* _Exercise goal_
Begin with the first line below and retype each line exactly through the line containing "a new account.". Any pictures are to be left out.

☆ ☆ ☆ ☆ ☆

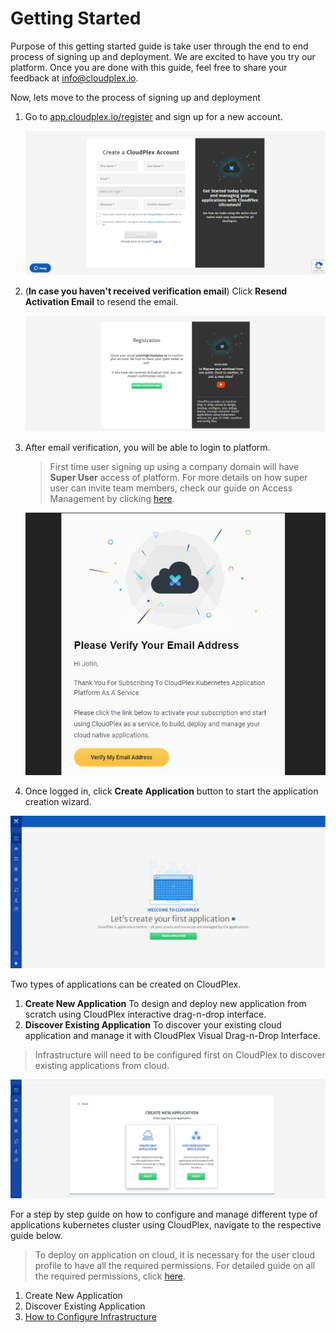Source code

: # Getting Started

Purpose of this getting started guide is take user through the end to end process of signing up and deployment. We are excited to have you try our platform. Once you are done with this guide, feel free to share your feedback at info@cloudplex.io. 

Now, lets move to the process of signing up and deployment

1. Go to [app.cloudplex.io/register](https://app.cloudplex.io/register) and sign up for a new account. 

   ![0](imgs/0.jpg)

2. (**In case you haven't received verification email**) Click **Resend Activation Email** to resend the email.

   ![0.01](imgs/0.01.jpg)

3. After email verification, you will be able to login to platform.

   > First time user signing up using a company domain will have **Super User** access of platform.  For more details on how super user can invite team members, check our guide on Access Management by clicking [here](/pages/user-guide/components/access-management/access-management).

   ![0.1](imgs/0.1.jpg)

4. Once logged in, click **Create Application** button to start the application creation wizard. 

![1](imgs/1.jpg)

Two types of applications can be created on CloudPlex.

1. **Create New Application**
   To design and deploy new application from scratch using CloudPlex interactive drag-n-drop interface.
2. **Discover Existing Application**
   To discover your existing cloud application and manage it with CloudPlex Visual Drag-n-Drop Interface.

> Infrastructure will need to be configured first on CloudPlex to discover existing applications from cloud. 

![2](imgs\2.jpg)

For a step by step guide on how to configure and manage different type of applications kubernetes cluster using CloudPlex, navigate to the respective guide below.

> To deploy on application on cloud, it is necessary for the user cloud profile to have all the required permissions. For detailed guide on all the required permissions, click [here](/pages/user-guide/components/cloud-authorization-level/cloud-authorization-level).

1. Create New Application
2. Discover Existing Application
3. [How to Configure Infrastructure](pages/user-guide/getting-started/how-to-configure-infrastructure/how-to-configure-infrastructure?id=how-to-configure-infrastructure)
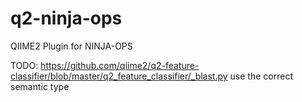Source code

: # q2-ninja-ops
QIIME2 Plugin for NINJA-OPS

TODO: https://github.com/qiime2/q2-feature-classifier/blob/master/q2_feature_classifier/_blast.py use the correct semantic type
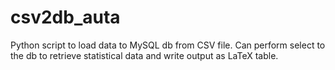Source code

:csv2db_auta
===========

Python script to load data to MySQL db from CSV file. Can perform select to the db to retrieve statistical data and write output as LaTeX table.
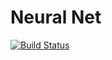 # Neural Net

[![Build Status](https://travis-ci.org/jladdjr/neural_net.svg?branch=devel)](https://travis-ci.org/jladdjr/neural_net)
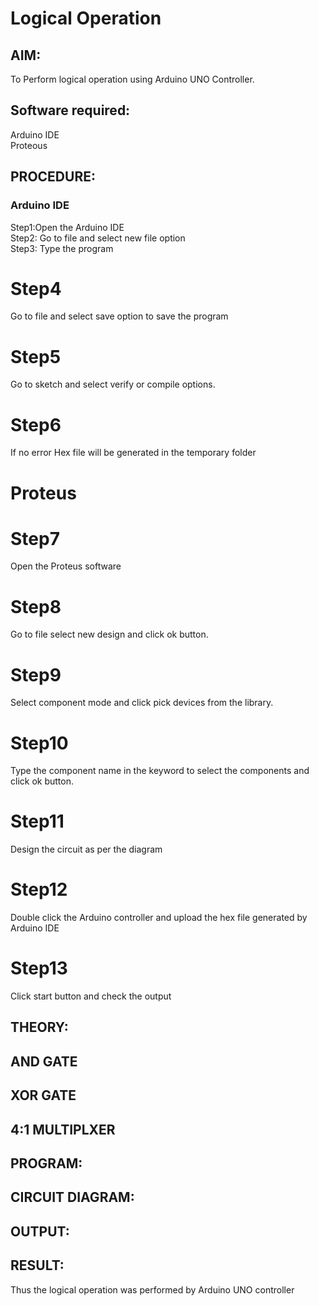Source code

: # Logical Operation

## AIM:

To Perform logical operation using Arduino UNO Controller.

## Software required:

Arduino IDE </br>
Proteous 

## PROCEDURE:
### Arduino IDE
Step1:Open the Arduino IDE </br>
Step2: Go to file and select new file option</br>
Step3:
Type the program
# Step4
Go to file and select save option to save the program
# Step5
Go to sketch and select verify or compile options.
# Step6
If no error Hex file will be generated in the temporary folder
# Proteus 
# Step7
Open the Proteus software
# Step8
Go to file select new design and click ok button.
# Step9
Select component mode and click pick devices from the library. 
# Step10
Type the component name in the keyword to select the components and click ok button.
# Step11
Design the circuit as per the diagram
# Step12
Double click the Arduino controller and upload the hex file generated by Arduino IDE
# Step13
Click start button and check the output 
## THEORY:

## AND GATE

## XOR GATE

## 4:1 MULTIPLXER

## PROGRAM:

## CIRCUIT DIAGRAM:

## OUTPUT:

## RESULT:

Thus the logical operation was performed by Arduino UNO controller
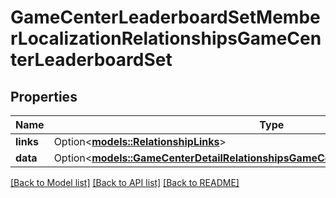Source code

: # GameCenterLeaderboardSetMemberLocalizationRelationshipsGameCenterLeaderboardSet

## Properties

Name | Type | Description | Notes
------------ | ------------- | ------------- | -------------
**links** | Option<[**models::RelationshipLinks**](RelationshipLinks.md)> |  | [optional]
**data** | Option<[**models::GameCenterDetailRelationshipsGameCenterLeaderboardSetsDataInner**](GameCenterDetail_relationships_gameCenterLeaderboardSets_data_inner.md)> |  | [optional]

[[Back to Model list]](../README.md#documentation-for-models) [[Back to API list]](../README.md#documentation-for-api-endpoints) [[Back to README]](../README.md)


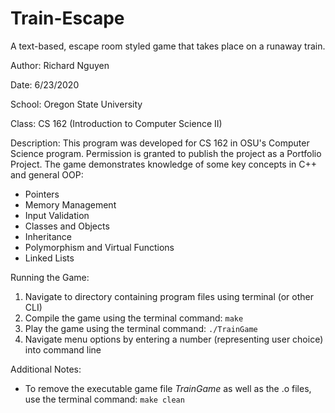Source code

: # Train-Escape
A text-based, escape room styled game that takes place on a runaway train.

Author: Richard Nguyen

Date: 6/23/2020

School: Oregon State University

Class: CS 162 (Introduction to Computer Science II)

Description:
This program was developed for CS 162 in OSU's Computer Science program.
Permission is granted to publish the project as a Portfolio Project.
The game demonstrates knowledge of some key concepts in C++ and general OOP:
* Pointers
* Memory Management
* Input Validation
* Classes and Objects
* Inheritance
* Polymorphism and Virtual Functions
* Linked Lists


Running the Game:
1. Navigate to directory containing program files using terminal (or other CLI)
2. Compile the game using the terminal command: `make`
3. Play the game using the terminal command: `./TrainGame`
4. Navigate menu options by entering a number (representing user choice) into command line

Additional Notes:
* To remove the executable game file *TrainGame* as well as the .o files, use the terminal command: `make clean`
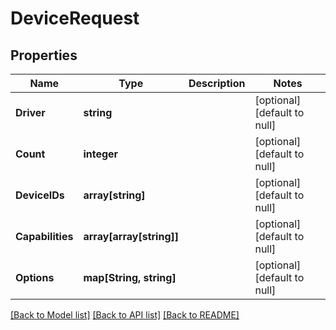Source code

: # DeviceRequest

## Properties
Name | Type | Description | Notes
------------ | ------------- | ------------- | -------------
**Driver** | **string** |  | [optional] [default to null]
**Count** | **integer** |  | [optional] [default to null]
**DeviceIDs** | **array[string]** |  | [optional] [default to null]
**Capabilities** | **array[array[string]]** |  | [optional] [default to null]
**Options** | **map[String, string]** |  | [optional] [default to null]

[[Back to Model list]](../README.md#documentation-for-models) [[Back to API list]](../README.md#documentation-for-api-endpoints) [[Back to README]](../README.md)


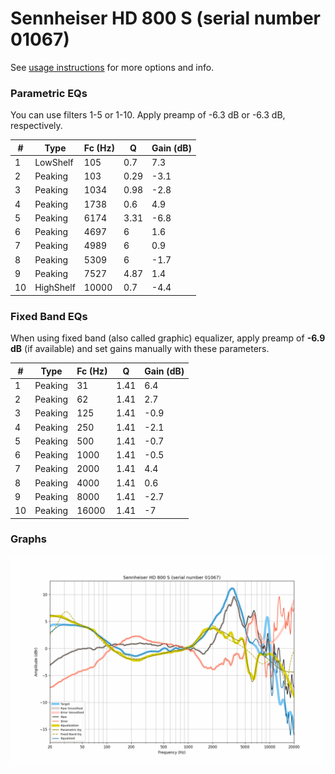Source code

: # Sennheiser HD 800 S (serial number 01067)
See [usage instructions](https://github.com/jaakkopasanen/AutoEq#usage) for more options and info.

### Parametric EQs
You can use filters 1-5 or 1-10. Apply preamp of -6.3 dB or -6.3 dB, respectively.

|   # | Type      |   Fc (Hz) |    Q |   Gain (dB) |
|-----|-----------|-----------|------|-------------|
|   1 | LowShelf  |       105 | 0.7  |         7.3 |
|   2 | Peaking   |       103 | 0.29 |        -3.1 |
|   3 | Peaking   |      1034 | 0.98 |        -2.8 |
|   4 | Peaking   |      1738 | 0.6  |         4.9 |
|   5 | Peaking   |      6174 | 3.31 |        -6.8 |
|   6 | Peaking   |      4697 | 6    |         1.6 |
|   7 | Peaking   |      4989 | 6    |         0.9 |
|   8 | Peaking   |      5309 | 6    |        -1.7 |
|   9 | Peaking   |      7527 | 4.87 |         1.4 |
|  10 | HighShelf |     10000 | 0.7  |        -4.4 |

### Fixed Band EQs
When using fixed band (also called graphic) equalizer, apply preamp of **-6.9 dB** (if available) and set gains manually with these parameters.

|   # | Type    |   Fc (Hz) |    Q |   Gain (dB) |
|-----|---------|-----------|------|-------------|
|   1 | Peaking |        31 | 1.41 |         6.4 |
|   2 | Peaking |        62 | 1.41 |         2.7 |
|   3 | Peaking |       125 | 1.41 |        -0.9 |
|   4 | Peaking |       250 | 1.41 |        -2.1 |
|   5 | Peaking |       500 | 1.41 |        -0.7 |
|   6 | Peaking |      1000 | 1.41 |        -0.5 |
|   7 | Peaking |      2000 | 1.41 |         4.4 |
|   8 | Peaking |      4000 | 1.41 |         0.6 |
|   9 | Peaking |      8000 | 1.41 |        -2.7 |
|  10 | Peaking |     16000 | 1.41 |        -7   |

### Graphs
![](./Sennheiser%20HD%20800%20S%20(serial%20number%2001067).png)
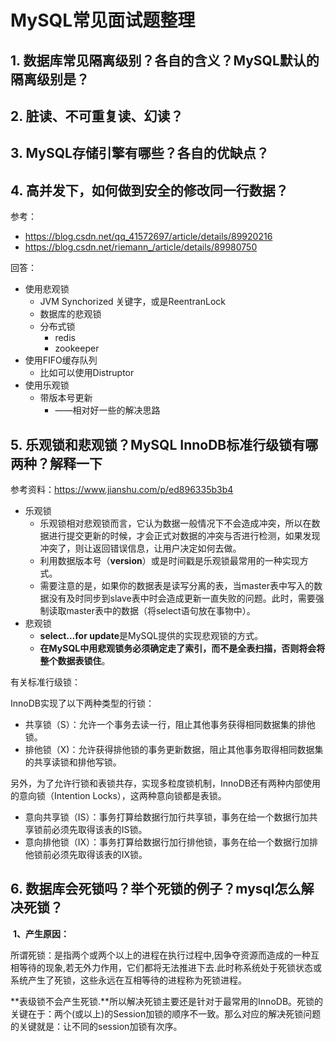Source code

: # MySQL常见面试题整理

## 1. 数据库常见隔离级别？各自的含义？MySQL默认的隔离级别是？



## 2. 脏读、不可重复读、幻读？



## 3. MySQL存储引擎有哪些？各自的优缺点？



## 4. 高并发下，如何做到安全的修改同一行数据？

参考：

- https://blog.csdn.net/qq_41572697/article/details/89920216
- https://blog.csdn.net/riemann_/article/details/89980750

回答：

- 使用悲观锁
  - JVM Synchorized 关键字，或是ReentranLock
  - 数据库的悲观锁
  - 分布式锁
    - redis
    - zookeeper
- 使用FIFO缓存队列
  - 比如可以使用Distruptor
- 使用乐观锁
  - 带版本号更新
    - ——相对好一些的解决思路

## 5. 乐观锁和悲观锁？MySQL InnoDB标准行级锁有哪两种？解释一下

参考资料：https://www.jianshu.com/p/ed896335b3b4

- 乐观锁
  - 乐观锁相对悲观锁而言，它认为数据一般情况下不会造成冲突，所以在数据进行提交更新的时候，才会正式对数据的冲突与否进行检测，如果发现冲突了，则让返回错误信息，让用户决定如何去做。
  - 利用数据版本号（**version**）或是时间戳是乐观锁最常用的一种实现方式。
  - 需要注意的是，如果你的数据表是读写分离的表，当master表中写入的数据没有及时同步到slave表中时会造成更新一直失败的问题。此时，需要强制读取master表中的数据（将select语句放在事物中）。
- 悲观锁
  - **select...for update**是MySQL提供的实现悲观锁的方式。
  - **在MySQL中用悲观锁务必须确定走了索引，而不是全表扫描，否则将会将整个数据表锁住**。



有关标准行级锁：

InnoDB实现了以下两种类型的行锁：

- 共享锁（S）：允许一个事务去读一行，阻止其他事务获得相同数据集的排他锁。
- 排他锁（X)：允许获得排他锁的事务更新数据，阻止其他事务取得相同数据集的共享读锁和排他写锁。

另外，为了允许行锁和表锁共存，实现多粒度锁机制，InnoDB还有两种内部使用的意向锁（Intention Locks），这两种意向锁都是表锁。

- 意向共享锁（IS）：事务打算给数据行加行共享锁，事务在给一个数据行加共享锁前必须先取得该表的IS锁。
- 意向排他锁（IX）：事务打算给数据行加行排他锁，事务在给一个数据行加排他锁前必须先取得该表的IX锁。



## 6. 数据库会死锁吗？举个死锁的例子？mysql怎么解决死锁？

​	**1、产生原因：**

所谓死锁：是指两个或两个以上的进程在执行过程中,因争夺资源而造成的一种互相等待的现象,若无外力作用，它们都将无法推进下去.此时称系统处于死锁状态或系统产生了死锁，这些永远在互相等待的进程称为死锁进程。

**表级锁不会产生死锁.**所以解决死锁主要还是针对于最常用的InnoDB。死锁的关键在于：两个(或以上)的Session加锁的顺序不一致。那么对应的解决死锁问题的关键就是：让不同的session加锁有次序。










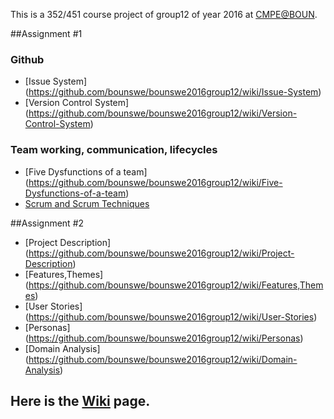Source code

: This is a 352/451 course project of group12 of year 2016 at [CMPE@BOUN](https://piazza.com/boun.edu.tr/spring2016/cmpe352/home).

##Assignment #1

### Github
 * [Issue System] (https://github.com/bounswe/bounswe2016group12/wiki/Issue-System)
 * [Version Control System] (https://github.com/bounswe/bounswe2016group12/wiki/Version-Control-System)

### Team working, communication, lifecycles
 * [Five Dysfunctions of a team] (https://github.com/bounswe/bounswe2016group12/wiki/Five-Dysfunctions-of-a-team)
 * [Scrum and Scrum Techniques](https://github.com/bounswe/bounswe2016group12/wiki/Scrum-and-Scrum-Techniques)

##Assignment #2
 * [Project Description] (https://github.com/bounswe/bounswe2016group12/wiki/Project-Description)
 * [Features,Themes] (https://github.com/bounswe/bounswe2016group12/wiki/Features,Themes)
 * [User Stories] (https://github.com/bounswe/bounswe2016group12/wiki/User-Stories)
 * [Personas] (https://github.com/bounswe/bounswe2016group12/wiki/Personas)
 * [Domain Analysis] (https://github.com/bounswe/bounswe2016group12/wiki/Domain-Analysis)

## Here is the [Wiki]( https://github.com/bounswe/bounswe2016group12/wiki) page.
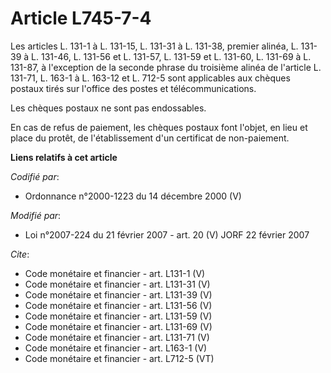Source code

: # Article L745-7-4

Les articles L. 131-1 à L. 131-15, L. 131-31 à L. 131-38, premier alinéa, L. 131-39 à L. 131-46, L. 131-56 et L. 131-57, L.
131-59 et L. 131-60, L. 131-69 à L. 131-87, à l'exception de la seconde phrase du troisième alinéa de l'article L. 131-71, L.
163-1 à L. 163-12 et L. 712-5 sont applicables aux chèques postaux tirés sur l'office des postes et télécommunications. 

Les chèques postaux ne sont pas endossables. 

En cas de refus de paiement, les chèques postaux font l'objet, en lieu et place du protêt, de l'établissement d'un certificat
de non-paiement.

**Liens relatifs à cet article**

_Codifié par_:

  - Ordonnance n°2000-1223 du 14 décembre 2000 (V)

_Modifié par_:

  - Loi n°2007-224 du 21 février 2007 - art. 20 (V) JORF 22 février 2007

_Cite_:

  - Code monétaire et financier - art. L131-1 (V)
  - Code monétaire et financier - art. L131-31 (V)
  - Code monétaire et financier - art. L131-39 (V)
  - Code monétaire et financier - art. L131-56 (V)
  - Code monétaire et financier - art. L131-59 (V)
  - Code monétaire et financier - art. L131-69 (V)
  - Code monétaire et financier - art. L131-71 (V)
  - Code monétaire et financier - art. L163-1 (V)
  - Code monétaire et financier - art. L712-5 (VT)
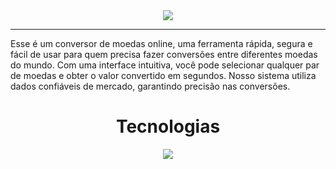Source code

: <div align="center">
  <!-- <img src="https://github.com/user-attachments/assets/edb95109-68ab-4579-9542-46b99fd4f022"> -->
  <img src="https://github.com/user-attachments/assets/312e656b-e19e-471c-818d-2070ce9048ad">
</div>

---

Esse é um conversor de moedas online, uma ferramenta rápida, segura e fácil de usar para quem precisa fazer conversões entre diferentes moedas do mundo. Com uma interface intuitiva, você pode selecionar qualquer par de moedas e obter o valor convertido em segundos. Nosso sistema utiliza dados confiáveis de mercado, garantindo precisão nas conversões. 

<h1 align="center">Tecnologias</h1> 

<p align="center">
  <a href="https://skillicons.dev">
    <img src="https://skillicons.dev/icons?i=html,css,js,bootstrap,php" />
  </a>
</p>
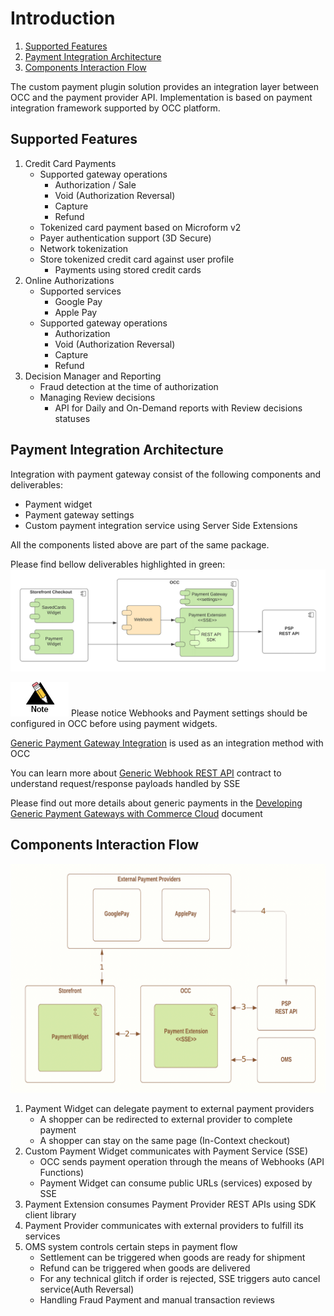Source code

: # Introduction <!-- omit in toc -->

1. [Supported Features](#supported-features)
2. [Payment Integration Architecture](#payment-integration-architecture)
3. [Components Interaction Flow](#components-interaction-flow)

The custom payment plugin solution provides an integration layer between OCC and the payment provider API. Implementation is based on payment  integration framework supported by OCC platform.

## Supported Features

1. Credit Card Payments
    - Supported gateway operations
        - Authorization / Sale
        - Void (Authorization Reversal)
        - Capture
        - Refund
    - Tokenized card payment based on Microform v2
    - Payer authentication support (3D Secure)
    - Network tokenization
    - Store tokenized credit card against user profile
        - Payments using stored credit cards
2. Online Authorizations
    - Supported services
        - Google Pay
        - Apple Pay
    - Supported gateway operations
        - Authorization
        - Void (Authorization Reversal)
        - Capture
        - Refund
3. Decision Manager and Reporting
    - Fraud detection at the time of authorization
    - Managing Review decisions
        - API for Daily and On-Demand reports with Review decisions statuses

## Payment Integration Architecture

Integration with payment gateway consist of the following components and deliverables:

- Payment widget
- Payment gateway settings
- Custom payment integration service using Server Side Extensions

All the components listed above are part of the same package.

Please find bellow deliverables highlighted in green:
![Deliverables](images/deliverables.png)

![Note](images/note.jpg) Please notice Webhooks and Payment settings should be configured in OCC before using payment widgets.

[Generic Payment Gateway Integration](https://docs.oracle.com/en/cloud/saas/commerce-cloud/occ-developer/create-generic-payment-gateway-integration1.html) is used as an integration method with OCC

You can learn more about [Generic Webhook REST API](https://docs.oracle.com/en/cloud/saas/commerce-cloud/20a/cxocc/op-ccadmin-v1-webhook-genericpayment-post.html) contract to understand request/response payloads handled by SSE

Please find out more details about generic payments in the [Developing Generic Payment Gateways with Commerce Cloud](https://community.oracle.com/docs/DOC-1000845) document

## Components Interaction Flow

![Interaction Flow](images/data-flow.png)

1.	Payment Widget can delegate payment to external payment providers
    - A shopper can be redirected to external provider to complete payment
    - A shopper can stay on the same page (In-Context checkout)
2.	Custom Payment Widget communicates with Payment Service (SSE)
    - OCC sends payment operation through the means of Webhooks (API Functions)
    - Payment Widget can consume public URLs (services) exposed by SSE
3.	Payment Extension consumes Payment Provider REST APIs using SDK client library
4.	Payment Provider communicates with external providers to fulfill its services
5.	OMS system controls certain steps in payment flow
    - Settlement can be triggered when goods are ready for shipment
    - Refund can be triggered when goods are delivered
    - For any technical glitch if order is rejected, SSE triggers auto cancel service(Auth Reversal)
    - Handling Fraud Payment and manual transaction reviews 
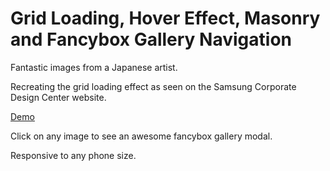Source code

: Grid Loading, Hover Effect, Masonry and Fancybox Gallery Navigation
=========

Fantastic images from a Japanese artist.

Recreating the grid loading effect as seen on the Samsung Corporate Design Center website.

[Demo](http://design.samsung.com/global/)

Click on any image to see an awesome fancybox gallery modal.

Responsive to any phone size.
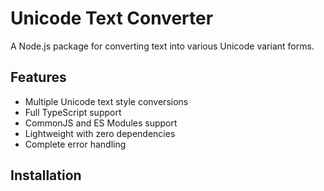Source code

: # Unicode Text Converter

A Node.js package for converting text into various Unicode variant forms.

## Features

- Multiple Unicode text style conversions
- Full TypeScript support
- CommonJS and ES Modules support
- Lightweight with zero dependencies
- Complete error handling

## Installation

☆ ☆ ☆ ☆ ☆

* _Answer for the task_
Source code

: # Getting Started

Purpose of this getting started guide is take user through the end to end process of signing up and deployment. We are excited to have you try our platform. Once you are done with this guide, feel free to share your feedback at info@cloudplex.io. 

Now, lets move to the process of signing up and deployment

1. Go to [app.cloudplex.io/register](https://app.cloudplex.io/register) and sign up for a new account. 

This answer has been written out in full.